# Hopf decompostion for diffeomorphisms

Let $M$ be a compact smooth manifold and $m$ be a normalized volume induced by some Riemannian metric on $M$. Let $f\in\mathrm{Diff}^1(M)$ and $R_f$ be the set of recurrent points of $f$ (A point $x$ is recurrent if $x\in\omega(f,x)\cap \alpha(f,x)$, or equally $\liminf_{n\to\pm\infty}d(f^nx,x)=0$).

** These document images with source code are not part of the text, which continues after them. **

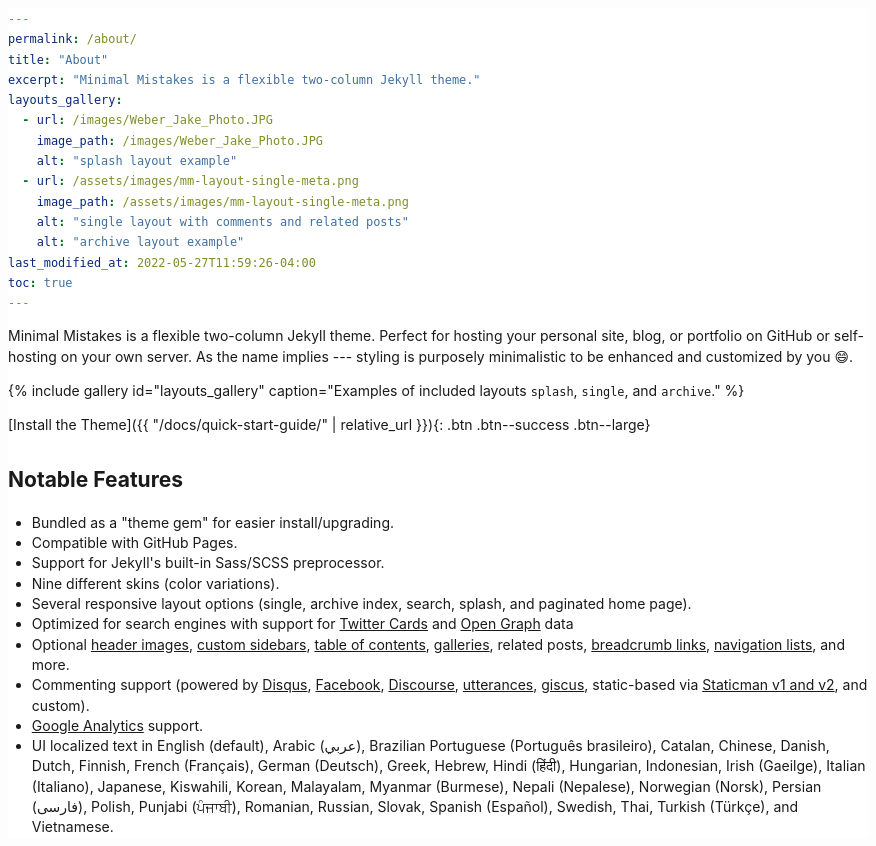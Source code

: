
 ```yaml
---
permalink: /about/
title: "About"
excerpt: "Minimal Mistakes is a flexible two-column Jekyll theme."
layouts_gallery:
  - url: /images/Weber_Jake_Photo.JPG
    image_path: /images/Weber_Jake_Photo.JPG
    alt: "splash layout example"
  - url: /assets/images/mm-layout-single-meta.png
    image_path: /assets/images/mm-layout-single-meta.png
    alt: "single layout with comments and related posts"
    alt: "archive layout example"
last_modified_at: 2022-05-27T11:59:26-04:00
toc: true
---
```


Minimal Mistakes is a flexible two-column Jekyll theme. Perfect for hosting your personal site, blog, or portfolio on GitHub or self-hosting on your own server. As the name implies --- styling is purposely minimalistic to be enhanced and customized by you :smile:.

{% include gallery id="layouts_gallery" caption="Examples of included layouts `splash`, `single`, and `archive`." %}

[Install the Theme]({{ "/docs/quick-start-guide/" | relative_url }}){: .btn .btn--success .btn--large}

## Notable Features

- Bundled as a "theme gem" for easier install/upgrading.
- Compatible with GitHub Pages.
- Support for Jekyll's built-in Sass/SCSS preprocessor.
- Nine different skins (color variations).
- Several responsive layout options (single, archive index, search, splash, and paginated home page).
- Optimized for search engines with support for [Twitter Cards](https://dev.twitter.com/cards/overview) and [Open Graph](http://ogp.me/) data
- Optional [header images](https://mmistakes.github.io/minimal-mistakes/docs/layouts/#headers), [custom sidebars](https://mmistakes.github.io/minimal-mistakes/docs/layouts/#sidebars), [table of contents](https://mmistakes.github.io/minimal-mistakes/docs/helpers/#table-of-contents), [galleries](https://mmistakes.github.io/minimal-mistakes/docs/helpers/#gallery), related posts, [breadcrumb links](https://mmistakes.github.io/minimal-mistakes/docs/configuration/#breadcrumb-navigation-beta), [navigation lists](https://mmistakes.github.io/minimal-mistakes/docs/helpers/#navigation-list), and more.
- Commenting support (powered by [Disqus](https://disqus.com/), [Facebook](https://developers.facebook.com/docs/plugins/comments), [Discourse](https://www.discourse.org/), [utterances](https://utteranc.es/), [giscus](https://giscus.app/), static-based via [Staticman v1 and v2](https://staticman.net/), and custom).
- [Google Analytics](https://www.google.com/analytics/) support.
- UI localized text in English (default), Arabic (عربي), Brazilian Portuguese (Português brasileiro), Catalan, Chinese, Danish, Dutch, Finnish, French (Français), German (Deutsch), Greek, Hebrew, Hindi (हिंदी), Hungarian, Indonesian, Irish (Gaeilge), Italian (Italiano), Japanese, Kiswahili, Korean, Malayalam, Myanmar (Burmese), Nepali (Nepalese), Norwegian (Norsk), Persian (فارسی), Polish, Punjabi (ਪੰਜਾਬੀ), Romanian, Russian, Slovak, Spanish (Español), Swedish, Thai, Turkish (Türkçe), and Vietnamese.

The Hopf decomposition of $(M,f)$ is a partition $M=C_f\sqcup D_f$ such that

• the restriction $f|_{C_f}$ is conservative. That is, if $E\subset {C_f}$ is a measurable subset with $[f^nE:n\in\mathbb{Z}]$ mutually disjoint, then $m(E)=0$;

• the restriction $f|_{D_f}$ is dissipative. In fact ${D_f}$ is the disjoint union of $[f^nF:n\in\mathbb{Z}]$ for some measurable subset $F\subset M$.

See here (Jon Aaronson, An introduction to infinite ergodic theory, Page 15).

By Poincare Recurrence theorem (Page 17, same book) we have $m(C_f\backslash R_f)=0$.

My question is about the converse direction:

1. If $m(R_f)>0$, will we have $m(C_f)>0$?

2. When will the following be true: $m(R_f\backslash C_f)=0$?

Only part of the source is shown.